Europe Ecologie-Les Verts salue l’accord de Genève signé par la Russie, l’Union Européenne, les Etats-Unis et le représentant légal de l’Ukraine le 17 avril 2014 qui constitue une première étape dans le règlement négocié de la situation ukrainienne. Les participants, qui aiment s’en réclamer, ne doivent pas dénaturer l’accord, mais au contraire chercher à l’appliquer de manière sincère. Europe Ecologie-Les Verts défend une démarche de désescalade du conflit, de désarmement des milices pro-russes, soutenues par la Russie, qui agitent l’Est de l’Ukraine, mais également de neutralisation des nationalistes de toutes parts et le désarmement des bandes armées qui alimentent les tensions en Ukraine. La désescalade doit aussi être militaire tant du côté russe que du côté de l’OTAN. Dans l’intérêt d’une solution pacifique, l’Ukraine devrait faire partie d’une zone démilitarisée.

La situation économique de l’Ukraine est fortement préoccupante. L’Etat ukrainien, par un cumul de déficits de plusieurs natures dû à la dictature de Ianoukovitch et de sa corruption, est menacé par une faillite. L’Union européenne se doit d’apporter une aide financière à la hauteur de l’enjeu dans le cadre d’un plan international. Des réformes seront sans doute nécessaires et doivent être accompagnées par l’Union européenne, qui aura à quitter le dogme de l’austérité et qui prendra en compte la dimension sociale sans laquelle les citoyens ukrainiens ne pourront les accepter.

C’est aussi l’occasion de promouvoir un partenariat avec et entre les pays de l’Europe orientale, sans exclusif. Il s’agit aussi de dépasser les tiraillements que connaissent les Etats situés entre les sphères géopolitiques de l’Union européenne et celle de la Russie, par leur appartenance fondamentalement européenne, leur volonté de participer au pôle de stabilité de l’Europe, leur volonté d’accéder à une plus grande prospérité et de renforcer leur liens historiques, économiques et humains de part et d’autre. Afin de ne pas briser ces liens multiples, il convient de chercher un nouvel équilibre renforçant les coopérations déjà existantes sur l’ensemble du continent.

L’Union Européenne, par sa politique de voisinage à l’Est, doit continuer d’œuvrer au renforcement des institutions politiques et au rétablissement économique de ses voisins immédiats, gage de prospérité et de paix sur le continent européen.
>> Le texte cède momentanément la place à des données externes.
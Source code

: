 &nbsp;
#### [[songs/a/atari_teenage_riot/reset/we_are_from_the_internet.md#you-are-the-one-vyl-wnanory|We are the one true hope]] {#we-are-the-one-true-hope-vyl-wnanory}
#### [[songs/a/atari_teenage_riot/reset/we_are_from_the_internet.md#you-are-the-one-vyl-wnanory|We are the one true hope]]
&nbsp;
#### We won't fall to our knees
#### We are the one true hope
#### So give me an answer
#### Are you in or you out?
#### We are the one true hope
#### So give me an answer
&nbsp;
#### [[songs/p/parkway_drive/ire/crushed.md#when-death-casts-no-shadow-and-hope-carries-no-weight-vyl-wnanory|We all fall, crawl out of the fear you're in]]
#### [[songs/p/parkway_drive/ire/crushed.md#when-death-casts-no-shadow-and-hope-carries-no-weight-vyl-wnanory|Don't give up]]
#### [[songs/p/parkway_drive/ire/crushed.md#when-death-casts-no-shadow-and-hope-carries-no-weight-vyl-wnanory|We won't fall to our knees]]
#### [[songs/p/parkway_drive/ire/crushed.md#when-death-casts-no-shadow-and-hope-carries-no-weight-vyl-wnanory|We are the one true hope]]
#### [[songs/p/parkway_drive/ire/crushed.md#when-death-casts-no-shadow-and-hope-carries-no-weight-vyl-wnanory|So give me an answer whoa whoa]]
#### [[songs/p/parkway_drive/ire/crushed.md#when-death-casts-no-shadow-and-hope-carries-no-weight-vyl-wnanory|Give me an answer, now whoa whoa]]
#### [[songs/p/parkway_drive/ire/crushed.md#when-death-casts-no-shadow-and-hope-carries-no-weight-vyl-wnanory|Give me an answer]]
Ces objectifs du partenariat oriental doivent être poursuivis tout en prenant en compte des objectifs de développement écologiquement soutenable et socialement équitable. Parmi ces objectifs, l’Union Européenne se doit de continuer et de renforcer la promotion du respect des droits humains et des procédures démocratiques avec ses partenaires. Ces objectifs méritent d’être également partagés par l’ensemble des Etats européens, y compris par les citoyens des pays concernés. Il s’agit là d’une oeuvre politique plus que d’une procédure technocratique.

Toutefois, ce partenariat ne peut exclure la Russie. La Russie et les membres de l’Union européenne sont d’ores et déjà engagés dans des coopérations économiques et des échanges dans plusieurs dimensions. La coopération dans le domaine spatial en est un exemple réussi. Il convient que ce soient les civils qui jettent des ponts entre Russie et pays membres de l’Union européenne et non les militaires.